▸ **Instructions to follow**: Write exactly the lines running from the start of the material below to the line that includes "Nach Absprache mit", and include no pictures.

- - - -

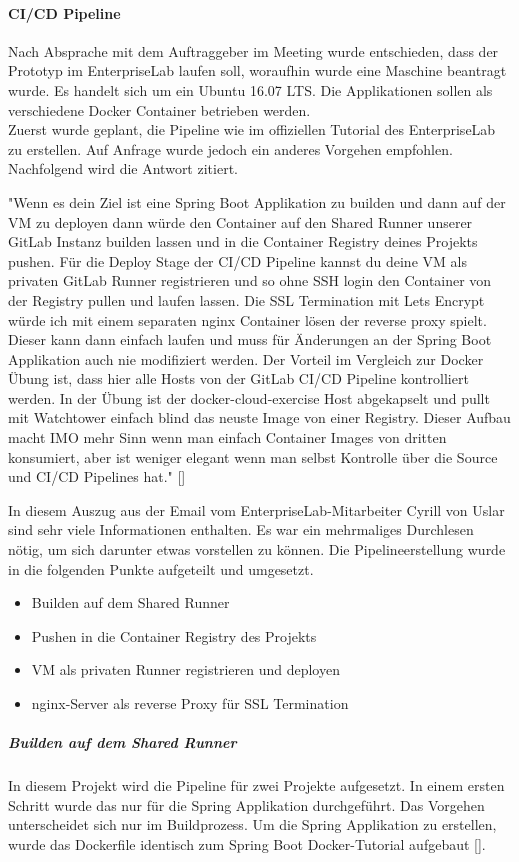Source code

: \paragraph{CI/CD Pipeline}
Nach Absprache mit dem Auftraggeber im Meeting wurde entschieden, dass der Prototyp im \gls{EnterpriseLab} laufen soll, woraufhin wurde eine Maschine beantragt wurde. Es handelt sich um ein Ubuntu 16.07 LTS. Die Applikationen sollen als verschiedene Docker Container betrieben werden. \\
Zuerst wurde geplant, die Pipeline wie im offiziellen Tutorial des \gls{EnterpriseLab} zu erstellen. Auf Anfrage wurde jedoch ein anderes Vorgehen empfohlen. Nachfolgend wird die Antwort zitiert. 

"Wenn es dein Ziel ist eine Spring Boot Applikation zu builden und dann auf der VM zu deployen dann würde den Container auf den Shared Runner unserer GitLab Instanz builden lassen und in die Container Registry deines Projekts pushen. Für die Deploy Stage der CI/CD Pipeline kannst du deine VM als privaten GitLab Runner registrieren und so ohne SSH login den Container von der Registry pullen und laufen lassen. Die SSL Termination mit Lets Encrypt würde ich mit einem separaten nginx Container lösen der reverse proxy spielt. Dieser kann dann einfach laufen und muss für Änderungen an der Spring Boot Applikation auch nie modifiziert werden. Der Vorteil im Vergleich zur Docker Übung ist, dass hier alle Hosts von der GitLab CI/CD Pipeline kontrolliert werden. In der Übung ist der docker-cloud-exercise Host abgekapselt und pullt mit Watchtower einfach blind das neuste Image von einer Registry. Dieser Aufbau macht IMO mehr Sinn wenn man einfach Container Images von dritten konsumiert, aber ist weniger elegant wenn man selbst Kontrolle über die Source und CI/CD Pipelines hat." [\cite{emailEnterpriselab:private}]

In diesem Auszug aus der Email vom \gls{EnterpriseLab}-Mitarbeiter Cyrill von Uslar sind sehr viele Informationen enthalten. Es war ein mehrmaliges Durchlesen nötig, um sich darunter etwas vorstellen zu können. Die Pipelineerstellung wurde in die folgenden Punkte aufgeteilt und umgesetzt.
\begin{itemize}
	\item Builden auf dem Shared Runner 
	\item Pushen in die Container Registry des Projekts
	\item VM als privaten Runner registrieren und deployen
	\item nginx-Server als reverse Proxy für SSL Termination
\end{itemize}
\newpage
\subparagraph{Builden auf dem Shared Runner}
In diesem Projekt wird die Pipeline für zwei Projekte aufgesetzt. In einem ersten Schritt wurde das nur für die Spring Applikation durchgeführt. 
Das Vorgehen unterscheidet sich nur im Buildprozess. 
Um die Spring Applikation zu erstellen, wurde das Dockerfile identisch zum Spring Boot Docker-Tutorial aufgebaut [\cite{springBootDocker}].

- - - -

▸ **Response to the exercise**:
Source code

: \paragraph{CI/CD Pipeline}
Nach Absprache mit dem Auftraggeber im Meeting wurde entschieden, dass der Prototyp im \gls{EnterpriseLab} laufen soll, woraufhin wurde eine Maschine beantragt wurde. Es handelt sich um ein Ubuntu 16.07 LTS. Die Applikationen sollen als verschiedene Docker Container betrieben werden. \\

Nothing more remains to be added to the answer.